The Oscar nominations are in at last! Nine movies made the list for Best Picture. Of them, I have only seen two so far - Lincoln and Argo, both of which well deserve their Oscar nod. I hope to see Zero Dark Thirty sometime soon. But that's still only one-third of the nominees! (Of course, in the good old days, when there were only 5 nominess, 3 out of 5 would have been a good percentage. And it's highly likely that, if the Academy still had the disicpline to confine the number of nominees to 5, those 3 would all be on the list).
Of the two I have already seen, I guess I'd probably give the nod to Lincoln, although if Argo won I would not think it undeserved. As for the actor categories - Daniel Day-Lewis for Best Actor, Sally Field for Best Actress, and Tommy Lee Jones for Best Supporting Actor, all nominated for their outstanding performances in Lincoln - my guess is that they could all win, resulting in a real Lincoln sweep this year.

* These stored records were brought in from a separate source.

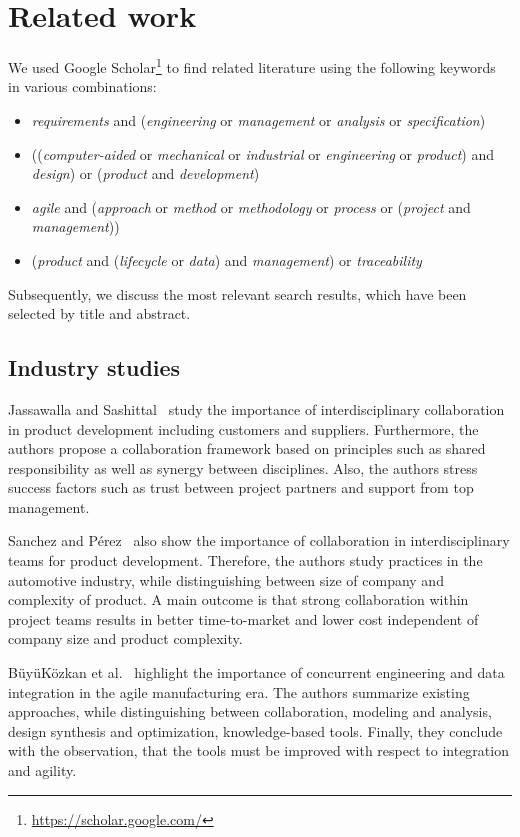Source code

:     \section{Related work}
    \label{sec:differentiation}
    We used Google Scholar\footnote{\url{https://scholar.google.com/}} to find related literature using the following keywords in various combinations:
    \begin{itemize}
        \item \textit{requirements} and (\textit{engineering} or \textit{management} or \textit{analysis} or \textit{specification})
        \item ((\textit{computer-aided} or \textit{mechanical} or \textit{industrial} or \textit{engineering} or \textit{product}) and \textit{design}) or (\textit{product} and \textit{development})
        \item \textit{agile} and (\textit{approach} or \textit{method} or \textit{methodology} or \textit{process} or (\textit{project} and \textit{management}))
        \item (\textit{product} and (\textit{lifecycle} or \textit{data}) and \textit{management}) or \textit{traceability}
    \end{itemize}
    Subsequently, we discuss the most relevant search results, which have been selected by title and abstract.
    
    \subsection*{Industry studies}
    Jassawalla and Sashittal~\cite{Jassawalla} study the importance of interdisciplinary collaboration in product development including customers and suppliers.
    Furthermore, the authors propose a collaboration framework based on principles such as shared responsibility as well as synergy between disciplines.
    Also, the authors stress success factors such as trust between project partners and support from top management.

    Sanchez and P{\'e}rez~\cite{sanchez2003flexibility} also show the importance of collaboration in interdisciplinary teams for product development.
    Therefore, the authors study practices in the automotive industry, while distinguishing between size of company and complexity of product.
    A main outcome is that strong collaboration within project teams results in better time-to-market and lower cost independent of company size and product complexity.
    
    B{\"u}y{\"u}K{\"o}zkan et al.~\cite{buyukozkan2004survey} highlight the importance of concurrent engineering and data integration in the agile manufacturing era.
    The authors summarize existing approaches, while distinguishing between collaboration, modeling and analysis, design synthesis and optimization, knowledge-based tools.
    Finally, they conclude with the observation, that the tools must be improved with respect to integration and agility.
    
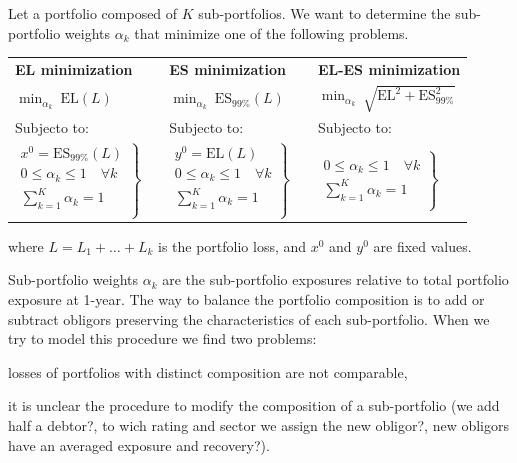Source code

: \documentclass[11pt,fleqn]{book} %
\begin{document}
\begin{definition}
	Let a portfolio composed of $K$ sub-portfolios. We want to determine the 
	sub-portfolio weights $\alpha_k$ that minimize one of the following 
	problems\footnotemark[2].

	{\centering
	\renewcommand{\arraystretch}{1.5}
	\begin{tabular}{l m{1cm} l m{1cm} l}
		\textbf{EL minimization} & & \textbf{ES minimization} & & \textbf{EL-ES minimization} 
		\\
		$\displaystyle \min_{\alpha_k} \ \text{EL}(L)$
		& &
		$\displaystyle \min_{\alpha_k} \ \text{ES}_{99\%}(L)$
		& &
		$\displaystyle \min_{\alpha_k} \ \sqrt{\text{EL}^2+\text{ES}_{99\%}^2}$
		\\
		Subjecto to:
		& &
		Subjecto to:
		& &
		Subjecto to:
		\\
		$\left.
			\begin{array}{l}
				x^0 = \text{ES}_{99\%}(L) \\
				0 \le \alpha_k \le 1 \quad \forall k \\
				\displaystyle \sum_{k=1}^{K} \alpha_k = 1 \\
			\end{array}
			\right\}
		$
		& &
		$\left.
			\begin{array}{l}
				y^0 = \text{EL}(L) \\
				0 \le \alpha_k \le 1 \quad \forall k \\
				\displaystyle \sum_{k=1}^{K} \alpha_k = 1 \\
			\end{array}
			\right\}
		$
		& &
		$\left.
			\begin{array}{l}
				\\
				0 \le \alpha_k \le 1 \quad \forall k \\
				\displaystyle \sum_{k=1}^{K} \alpha_k = 1 \\
			\end{array}
			\right\}
		$
	\end{tabular}\par}
	where $L=L_1+\dots+L_k$ is the portfolio loss, and $x^0$ and $y^0$ are 
	fixed values.
\end{definition}


Sub-portfolio weights $\alpha_k$ are the sub-portfolio exposures relative 
to total portfolio exposure at 1-year. The way to balance the portfolio 
composition is to add or subtract obligors preserving the characteristics 
of each sub-portfolio. When we try to model this procedure we find two 
problems:
\begin{inparaenum}[1)]
	\item losses of portfolios with distinct composition are not comparable, 
	\item it is unclear the procedure to modify the composition of a 
		sub-portfolio (we add half a debtor?, to wich rating and sector we 
		assign the new obligor?, new obligors have an averaged exposure and 
		recovery?).
\end{inparaenum}
\end{document}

Film considerations aside, I think there is an added aspect to Lincoln's appeal - and perhaps Argo's as well - and that is the evocation of a government that worked (and, perhaps more pointedly, political leaders who worked the way political leaders ought to work). The lame-duck House of Representatives Lincoln dealt with in the film may not have been as completely ineffective as the recently expired 112th House, but it was certainly no model of high quality governance. Yet, committed and effective leaders - like Lincoln and Stevens - men who cared about what they most fundamentally believed in (in their case, abolition) and also cared to engage the process to make something happen were actually able to succeed. If President Obama cares comparably about reducing inequality, resolving immigration, and doing something serious about the pestilence of private gun ownership, he too must be effective (much more so than he has been) in making those beliefs the nation's agenda, and he must engage the levers of social power to translate that wish list into political accomplishments. The first three weeks of January have given us a new year and a new Congress and will soon give us the start of a new presidential term. A good time for a fresh start!